In some systems, a canonical package (such as KEYWORD) is used. This
means that package prefixes are rarely necessary in sharpsign
conditionals for system-provided features regardless of the current
package or restrictions about what may be in LISP. (For example, the
KEYWORD package can have any symbol so it's not a problem to push
:SYMBOLICS or :LUCID on *FEATURES*).

This has implications about what goes on the *FEATURES*  list (p. 448).


Proposal (SHARPSIGN-PLUS-MINUS-PACKAGE:KEYWORD):

Specify that the default package while reading feature specs is the
keyword package. Other packages may be designated by use of explicit
package prefixes.

Symbols on *FEATURES* may be in any package but  that in practice they
will mostly be on the keyword package because that's the package #+/#-
uses by default. If symbols in a package other than keyword appear on
*FEATURES*, they  will be seen by #+/#- only if marked by explicit
package  prefixes in the written feature-spec.
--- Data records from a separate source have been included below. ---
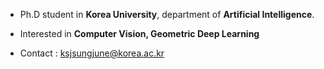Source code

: - Ph.D student in **Korea University**, department of **Artificial Intelligence**.
- Interested in **Computer Vision, Geometric Deep Learning**

- Contact : ksjsungjune@korea.ac.kr

<!---
sungjuune/sungjuune is a ✨ special ✨ repository because its `README.md` (this file) appears on your GitHub profile.
You can click the Preview link to take a look at your changes.
--->
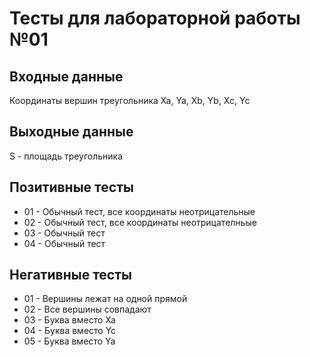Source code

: # Тесты для лабораторной работы №01

## Входные данные
Координаты вершин треугольника Xa, Ya, Xb, Yb, Xc, Yc

## Выходные данные
S - площадь треугольника

## Позитивные тесты
- 01 - Обычный тест, все координаты неотрицательные
- 02 - Обычный тест, все координаты неотрицателньые
- 03 - Обычный тест
- 04 - Обычный тест

## Негативные тесты
- 01 - Вершины лежат на одной прямой
- 02 - Все вершины совпадают
- 03 - Буква вместо Xa
- 04 - Буква вместо Yc
- 05 - Буква вместо Ya



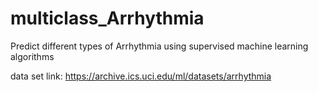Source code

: # multiclass_Arrhythmia
Predict different types of Arrhythmia using supervised machine learning algorithms

data set link: https://archive.ics.uci.edu/ml/datasets/arrhythmia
Clarify that the package of the IEEE-FLOATING-POINT symbol mentioned on
p. 448 is KEYWORD.

Rationale:

Making the behavior of #+ and #- well defined is important for people
writing portable code that manipulate *FEATURES* directly.

Current Practice:

Some implementations bind *PACKAGE* while reading feature specs and
others do not.

Adoption Cost:

Changes to implementations to make them conform to either of these
should be fairly minor if not trivial.

Benefits:

As currently specified, using #+ and #- in truly portable code can have
bootstrapping problems, since it is sometimes required to conditionally
set up *FEATURES* in different ways for different systems.

Conversion Cost:

Few changes to user code will be required; code that uses #+ and #- will
continue to work, although code that manipulates *FEATURES* directly may
require editing. 

Aesthetics:

Most users would perceive this as a bug fix either to CLtL or to certain
implementations.

Discussion:

The cleanup committee supports this proposal.

It might be reasonable to suggest that only vendors should add keyword
symbols to the *features* list, and that users should add features on
their personal packages so that collisions due to user applications were
less likely. This idea might be a subject of controversy though, so is
not part of this proposal.

It would be useful to create a non-binding registry of feature names
(and package names) already in use, so that Lisp implementors could pick
otherwise unused feature names, and users who wanted to write portable
code could know what feature names were preferred.